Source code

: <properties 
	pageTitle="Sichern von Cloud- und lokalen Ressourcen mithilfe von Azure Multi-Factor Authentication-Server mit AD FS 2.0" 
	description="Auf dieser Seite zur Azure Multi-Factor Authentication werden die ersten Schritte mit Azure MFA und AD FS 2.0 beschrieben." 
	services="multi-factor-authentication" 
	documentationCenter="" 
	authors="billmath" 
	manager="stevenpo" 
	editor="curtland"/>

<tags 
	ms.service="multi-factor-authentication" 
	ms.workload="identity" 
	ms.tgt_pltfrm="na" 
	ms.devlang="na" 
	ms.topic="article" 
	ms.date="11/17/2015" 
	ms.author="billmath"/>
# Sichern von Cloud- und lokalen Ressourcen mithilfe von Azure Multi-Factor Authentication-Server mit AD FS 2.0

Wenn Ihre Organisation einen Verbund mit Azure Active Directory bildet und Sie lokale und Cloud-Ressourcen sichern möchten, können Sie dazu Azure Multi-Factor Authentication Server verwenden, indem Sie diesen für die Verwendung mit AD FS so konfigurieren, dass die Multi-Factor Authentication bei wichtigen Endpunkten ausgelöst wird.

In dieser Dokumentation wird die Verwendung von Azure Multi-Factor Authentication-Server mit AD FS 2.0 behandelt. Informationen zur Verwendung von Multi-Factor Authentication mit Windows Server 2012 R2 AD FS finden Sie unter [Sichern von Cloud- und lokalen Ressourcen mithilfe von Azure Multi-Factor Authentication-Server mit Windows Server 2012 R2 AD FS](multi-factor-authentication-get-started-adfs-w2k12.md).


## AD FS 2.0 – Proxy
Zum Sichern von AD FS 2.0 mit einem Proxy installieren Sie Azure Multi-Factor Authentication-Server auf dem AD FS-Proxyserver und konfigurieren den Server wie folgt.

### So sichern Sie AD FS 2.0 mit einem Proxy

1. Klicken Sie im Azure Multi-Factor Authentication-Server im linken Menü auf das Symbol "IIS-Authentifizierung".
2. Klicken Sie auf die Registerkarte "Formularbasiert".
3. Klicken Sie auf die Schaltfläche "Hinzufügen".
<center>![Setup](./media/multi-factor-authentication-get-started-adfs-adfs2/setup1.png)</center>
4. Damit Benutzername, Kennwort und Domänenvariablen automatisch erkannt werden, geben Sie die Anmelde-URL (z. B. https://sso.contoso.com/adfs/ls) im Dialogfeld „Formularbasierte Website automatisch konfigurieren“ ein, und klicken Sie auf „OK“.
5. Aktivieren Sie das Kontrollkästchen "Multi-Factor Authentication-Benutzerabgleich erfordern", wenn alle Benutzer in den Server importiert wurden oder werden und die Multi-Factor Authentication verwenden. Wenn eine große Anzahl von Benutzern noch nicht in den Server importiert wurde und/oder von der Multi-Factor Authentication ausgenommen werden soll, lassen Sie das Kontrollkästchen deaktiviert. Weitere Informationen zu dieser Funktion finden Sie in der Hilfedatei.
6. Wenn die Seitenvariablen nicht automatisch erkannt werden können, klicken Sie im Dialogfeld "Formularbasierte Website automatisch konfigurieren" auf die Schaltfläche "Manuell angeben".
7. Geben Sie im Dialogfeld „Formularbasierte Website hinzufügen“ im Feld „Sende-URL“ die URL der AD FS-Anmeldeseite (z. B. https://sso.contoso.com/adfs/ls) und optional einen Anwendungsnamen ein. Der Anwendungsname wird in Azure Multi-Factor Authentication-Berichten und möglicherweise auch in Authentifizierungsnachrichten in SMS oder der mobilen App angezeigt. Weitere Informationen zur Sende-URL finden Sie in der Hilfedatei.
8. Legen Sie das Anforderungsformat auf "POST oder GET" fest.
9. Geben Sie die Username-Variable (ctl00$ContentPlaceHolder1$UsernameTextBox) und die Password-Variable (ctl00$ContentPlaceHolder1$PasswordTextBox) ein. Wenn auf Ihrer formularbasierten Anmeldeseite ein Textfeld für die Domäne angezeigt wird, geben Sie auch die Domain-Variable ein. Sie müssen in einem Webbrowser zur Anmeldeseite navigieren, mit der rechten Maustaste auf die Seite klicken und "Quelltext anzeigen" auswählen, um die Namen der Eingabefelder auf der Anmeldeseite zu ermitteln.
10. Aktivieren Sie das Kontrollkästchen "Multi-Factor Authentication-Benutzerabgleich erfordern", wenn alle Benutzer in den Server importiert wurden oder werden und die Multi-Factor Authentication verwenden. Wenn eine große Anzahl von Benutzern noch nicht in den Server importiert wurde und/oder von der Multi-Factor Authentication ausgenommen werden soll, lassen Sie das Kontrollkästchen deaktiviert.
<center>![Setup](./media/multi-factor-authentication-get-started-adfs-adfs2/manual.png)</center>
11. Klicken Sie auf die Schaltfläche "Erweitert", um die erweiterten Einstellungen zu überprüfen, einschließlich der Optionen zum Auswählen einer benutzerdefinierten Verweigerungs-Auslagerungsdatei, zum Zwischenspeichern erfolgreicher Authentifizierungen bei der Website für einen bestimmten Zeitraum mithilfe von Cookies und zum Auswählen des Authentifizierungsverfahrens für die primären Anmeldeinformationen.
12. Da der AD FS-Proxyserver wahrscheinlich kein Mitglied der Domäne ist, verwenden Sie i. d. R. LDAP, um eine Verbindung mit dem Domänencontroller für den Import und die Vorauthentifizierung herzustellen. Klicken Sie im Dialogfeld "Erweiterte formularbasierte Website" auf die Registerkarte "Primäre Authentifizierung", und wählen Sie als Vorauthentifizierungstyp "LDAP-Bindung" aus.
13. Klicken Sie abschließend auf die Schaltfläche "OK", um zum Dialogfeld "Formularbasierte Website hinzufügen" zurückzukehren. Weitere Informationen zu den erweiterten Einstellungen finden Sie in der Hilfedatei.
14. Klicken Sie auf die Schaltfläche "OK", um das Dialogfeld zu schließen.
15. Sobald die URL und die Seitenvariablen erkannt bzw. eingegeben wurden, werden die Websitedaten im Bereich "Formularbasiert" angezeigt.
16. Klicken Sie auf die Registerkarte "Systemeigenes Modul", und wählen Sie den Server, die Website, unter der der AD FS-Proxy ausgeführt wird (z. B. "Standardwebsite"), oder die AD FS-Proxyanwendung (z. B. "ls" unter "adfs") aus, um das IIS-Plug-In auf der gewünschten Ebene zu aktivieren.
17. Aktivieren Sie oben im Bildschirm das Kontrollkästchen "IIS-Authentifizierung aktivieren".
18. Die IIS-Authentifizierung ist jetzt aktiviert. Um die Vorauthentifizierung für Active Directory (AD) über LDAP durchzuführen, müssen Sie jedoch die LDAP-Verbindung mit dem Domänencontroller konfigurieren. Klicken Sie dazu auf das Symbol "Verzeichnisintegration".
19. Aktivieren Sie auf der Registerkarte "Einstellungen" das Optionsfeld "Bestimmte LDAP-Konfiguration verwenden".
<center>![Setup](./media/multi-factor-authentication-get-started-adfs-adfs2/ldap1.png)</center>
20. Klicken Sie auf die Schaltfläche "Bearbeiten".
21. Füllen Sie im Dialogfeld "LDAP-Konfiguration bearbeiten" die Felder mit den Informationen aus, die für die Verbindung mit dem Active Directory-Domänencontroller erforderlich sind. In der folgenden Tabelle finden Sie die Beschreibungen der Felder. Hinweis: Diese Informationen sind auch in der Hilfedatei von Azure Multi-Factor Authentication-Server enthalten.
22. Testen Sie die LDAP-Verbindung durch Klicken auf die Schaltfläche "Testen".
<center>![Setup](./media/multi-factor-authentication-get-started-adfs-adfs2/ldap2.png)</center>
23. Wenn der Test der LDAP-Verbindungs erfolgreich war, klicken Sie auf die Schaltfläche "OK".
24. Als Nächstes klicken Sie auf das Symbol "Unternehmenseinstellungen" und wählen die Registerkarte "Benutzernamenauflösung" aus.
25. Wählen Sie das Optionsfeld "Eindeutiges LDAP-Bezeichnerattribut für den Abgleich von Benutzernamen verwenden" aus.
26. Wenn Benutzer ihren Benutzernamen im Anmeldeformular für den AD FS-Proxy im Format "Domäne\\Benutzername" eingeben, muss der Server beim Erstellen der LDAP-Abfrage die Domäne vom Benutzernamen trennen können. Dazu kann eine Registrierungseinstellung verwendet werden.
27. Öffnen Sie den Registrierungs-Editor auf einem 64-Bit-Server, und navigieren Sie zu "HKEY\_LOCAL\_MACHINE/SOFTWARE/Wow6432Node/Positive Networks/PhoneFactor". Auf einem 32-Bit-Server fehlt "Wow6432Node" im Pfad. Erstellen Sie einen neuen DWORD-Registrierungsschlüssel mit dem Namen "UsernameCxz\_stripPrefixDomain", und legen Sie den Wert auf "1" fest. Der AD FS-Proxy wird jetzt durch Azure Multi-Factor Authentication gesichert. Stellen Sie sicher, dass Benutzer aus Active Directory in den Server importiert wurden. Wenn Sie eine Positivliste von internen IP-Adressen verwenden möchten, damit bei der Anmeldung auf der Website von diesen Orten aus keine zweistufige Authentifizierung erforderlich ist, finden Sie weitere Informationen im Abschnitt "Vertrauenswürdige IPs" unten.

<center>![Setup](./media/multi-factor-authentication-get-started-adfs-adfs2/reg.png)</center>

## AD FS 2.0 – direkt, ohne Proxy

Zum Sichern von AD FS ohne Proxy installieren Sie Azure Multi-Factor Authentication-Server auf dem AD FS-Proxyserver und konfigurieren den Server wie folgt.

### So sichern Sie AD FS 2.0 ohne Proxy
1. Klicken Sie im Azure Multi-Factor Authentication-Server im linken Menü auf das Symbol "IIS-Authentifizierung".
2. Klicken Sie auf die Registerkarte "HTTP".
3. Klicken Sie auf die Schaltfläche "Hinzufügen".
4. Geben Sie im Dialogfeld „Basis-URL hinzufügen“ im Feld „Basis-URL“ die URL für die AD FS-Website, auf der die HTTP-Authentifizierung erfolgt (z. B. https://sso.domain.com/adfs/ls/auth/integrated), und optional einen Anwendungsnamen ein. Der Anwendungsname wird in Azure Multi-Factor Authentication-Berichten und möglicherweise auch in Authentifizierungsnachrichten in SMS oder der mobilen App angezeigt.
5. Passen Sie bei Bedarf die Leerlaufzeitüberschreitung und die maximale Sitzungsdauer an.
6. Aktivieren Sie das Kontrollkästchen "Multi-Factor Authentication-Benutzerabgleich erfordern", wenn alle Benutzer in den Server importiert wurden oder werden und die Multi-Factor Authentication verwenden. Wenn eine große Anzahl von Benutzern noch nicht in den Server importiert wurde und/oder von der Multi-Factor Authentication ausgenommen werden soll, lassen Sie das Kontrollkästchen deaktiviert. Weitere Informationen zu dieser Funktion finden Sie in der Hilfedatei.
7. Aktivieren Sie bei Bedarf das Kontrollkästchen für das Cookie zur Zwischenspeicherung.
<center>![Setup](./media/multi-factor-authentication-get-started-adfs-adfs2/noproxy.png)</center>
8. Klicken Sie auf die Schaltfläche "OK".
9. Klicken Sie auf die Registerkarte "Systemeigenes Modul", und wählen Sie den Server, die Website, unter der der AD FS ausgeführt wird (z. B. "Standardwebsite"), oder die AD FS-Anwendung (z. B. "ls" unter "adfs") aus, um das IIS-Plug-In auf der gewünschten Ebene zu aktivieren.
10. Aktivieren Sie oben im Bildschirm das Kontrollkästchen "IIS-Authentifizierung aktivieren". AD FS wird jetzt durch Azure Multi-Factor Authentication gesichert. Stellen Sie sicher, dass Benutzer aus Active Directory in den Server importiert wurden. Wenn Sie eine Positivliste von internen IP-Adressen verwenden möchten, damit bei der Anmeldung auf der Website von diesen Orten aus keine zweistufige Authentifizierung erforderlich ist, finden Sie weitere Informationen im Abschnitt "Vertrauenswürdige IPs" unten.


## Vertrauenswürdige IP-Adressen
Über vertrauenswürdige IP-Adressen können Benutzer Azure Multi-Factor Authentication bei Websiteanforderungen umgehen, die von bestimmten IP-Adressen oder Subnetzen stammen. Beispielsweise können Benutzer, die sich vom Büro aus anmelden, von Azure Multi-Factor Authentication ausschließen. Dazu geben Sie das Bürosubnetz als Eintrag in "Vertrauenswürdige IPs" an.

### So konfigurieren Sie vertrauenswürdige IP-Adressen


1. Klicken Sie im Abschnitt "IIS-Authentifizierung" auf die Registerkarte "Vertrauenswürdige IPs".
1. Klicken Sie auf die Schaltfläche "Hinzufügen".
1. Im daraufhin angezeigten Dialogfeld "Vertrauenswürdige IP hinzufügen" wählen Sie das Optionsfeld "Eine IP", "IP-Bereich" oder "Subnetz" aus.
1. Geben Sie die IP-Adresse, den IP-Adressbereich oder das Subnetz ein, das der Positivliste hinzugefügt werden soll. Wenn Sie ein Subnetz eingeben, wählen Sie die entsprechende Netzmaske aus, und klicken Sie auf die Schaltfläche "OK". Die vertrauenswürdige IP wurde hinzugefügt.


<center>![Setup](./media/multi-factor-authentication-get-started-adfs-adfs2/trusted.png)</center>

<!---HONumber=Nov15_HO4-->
★ ★ ★
Action item -
Your answer must consist solely of the lines above between the line holding "14. Klicken Sie" and the line holding "15. Sobald die", inclusive, copied exactly.

Answer to the problem -
14. Klicken Sie auf die Schaltfläche "OK", um das Dialogfeld zu schließen.
15. Sobald die URL und die Seitenvariablen erkannt bzw. eingegeben wurden, werden die Websitedaten im Bereich "Formularbasiert" angezeigt.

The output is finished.